# Tutorial
This is the tutorial for "Tadano Crane Slewing Operation Optimization Challenge".   
In this tutorial, we will see how the simulator works, how to design and implement the control algorithm, and the evaluation of the accuracy.

## Table of Contents
1. Pre-analysis
1. Algorithm for Controlling the Crane Simulator
1. Controlling the Crane Simulator
1. Making the File for Submission
1. For Further Analysis

## 1. Pre-analysis
We will see how the crane simulator works by inputing some sequence of lever values.

### Creating the Sequences
Notice that the lever value is "float" and ranges from 0.0 to 1.0.

In [None]:
sequence_1 = []
for i in range(1001):
    if i <= 100:
        sequence_1.append(0.01*i)
    elif i > 100 and i <= 200:
        sequence_1.append(2-0.01*i)
    else:
        sequence_1.append(0.0)

In [None]:
sequence_2 = []
for i in range(1001):
    if i <= 500:
        sequence_2.append(0.002*i)
    elif i > 500 and i <= 1000:
        sequence_2.append(2-0.002*i)

In [None]:
sequence_3 = []
for i in range(1001):
    if i <= 500:
        sequence_3.append(0.5)
    else:
        sequence_3.append(0.0)

In [None]:
sequence_4 = []
for i in range(1001):
    sequence_4.append(0.5)

### Visualizing the Sequences
We will visualize the sequences with time.

In [None]:
import numpy as np
import matplotlib.pyplot as plt
%matplotlib inline

In [None]:
t = np.arange(1001)*0.01

In [None]:
fig, axes = plt.subplots(2, 2,sharex=True, sharey=True, figsize=(15,10))
axes[0,0].plot(t, sequence_1)
axes[0,0].set_title('sequence_1', fontsize=20)
axes[0,0].set_xlabel('time[s]', fontsize=15)
axes[1,0].plot(t, sequence_2)
axes[1,0].set_title('sequence_2', fontsize=20)
axes[1,0].set_xlabel('time[s]', fontsize=15)
axes[0,1].plot(t, sequence_3)
axes[0,1].set_title('sequence_3', fontsize=20)
axes[0,1].set_xlabel('time[s]', fontsize=15)
axes[1,1].plot(t, sequence_4)
axes[1,1].set_title('sequence_4', fontsize=20)
axes[1,1].set_xlabel('time[s]', fontsize=15)
plt.show()

### Inputing the Sequences to the Crane Simulator
We will input the sequences to the crane simulator and see the outputs.

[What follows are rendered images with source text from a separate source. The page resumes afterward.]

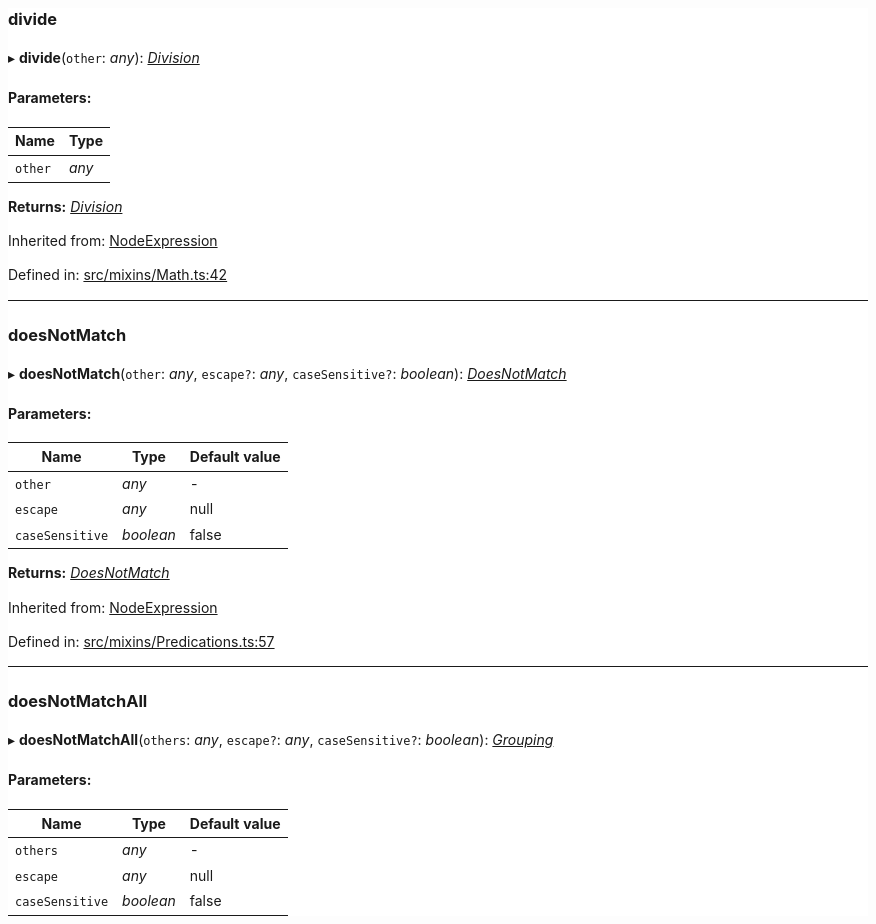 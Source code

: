 
### divide

▸ **divide**(`other`: _any_): [_Division_](nodes.division.md)

#### Parameters:

| Name    | Type  |
| ------- | ----- |
| `other` | _any_ |

**Returns:** [_Division_](nodes.division.md)

Inherited from: [NodeExpression](nodes.nodeexpression.md)

Defined in:
[src/mixins/Math.ts:42](https://github.com/sequeljs/ast/blob/6632050/src/mixins/Math.ts#L42)

---

### doesNotMatch

▸ **doesNotMatch**(`other`: _any_, `escape?`: _any_, `caseSensitive?`:
_boolean_): [_DoesNotMatch_](nodes.doesnotmatch.md)

#### Parameters:

| Name            | Type      | Default value |
| --------------- | --------- | ------------- |
| `other`         | _any_     | -             |
| `escape`        | _any_     | null          |
| `caseSensitive` | _boolean_ | false         |

**Returns:** [_DoesNotMatch_](nodes.doesnotmatch.md)

Inherited from: [NodeExpression](nodes.nodeexpression.md)

Defined in:
[src/mixins/Predications.ts:57](https://github.com/sequeljs/ast/blob/6632050/src/mixins/Predications.ts#L57)

---

### doesNotMatchAll

▸ **doesNotMatchAll**(`others`: _any_, `escape?`: _any_, `caseSensitive?`:
_boolean_): [_Grouping_](nodes.grouping.md)

#### Parameters:

| Name            | Type      | Default value |
| --------------- | --------- | ------------- |
| `others`        | _any_     | -             |
| `escape`        | _any_     | null          |
| `caseSensitive` | _boolean_ | false         |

First, we will read the configurations for the simulator.

In [None]:
import os
import json

# read the parameters
config_dir = './configs'
with open(os.path.join(config_dir, 'env_params.json')) as f:
    env_params = json.load(f)
with open(os.path.join(config_dir, 'sim_params.json')) as f:
    sim_params = json.load(f)

In [None]:
for k, v in sim_params.items():
    print(k)
    print(v)

In [None]:
def play(sequence, crane_env):
    # control result
    result = {}
    result['senkai_radian'] = []
    result['circular_displacement'] = []
    result['radial_displacement'] = []

    # get the initial observation
    observation = crane_env.reset()

    # start the simulator
    crane_env.start()
    done = False
    t = 0
    while not done:
        # step foward
        observation, reward, done, info = crane_env.step(sequence[t])
        result['senkai_radian'].append(np.deg2rad(observation['turning_encoder_angle_deg']))
        result['circular_displacement'].append(observation['hook_diff_c_m'])
        result['radial_displacement'].append(observation['hook_diff_r_m'])
        
        t += 1

        if t == len(sequence):
            done = True

    # stop the simulator
    crane_env.stop()
    
    return result

We will instanciate the simulator at first.

In [None]:
import env_user

crane_env = env_user.CraneEnv(env_params, sim_params)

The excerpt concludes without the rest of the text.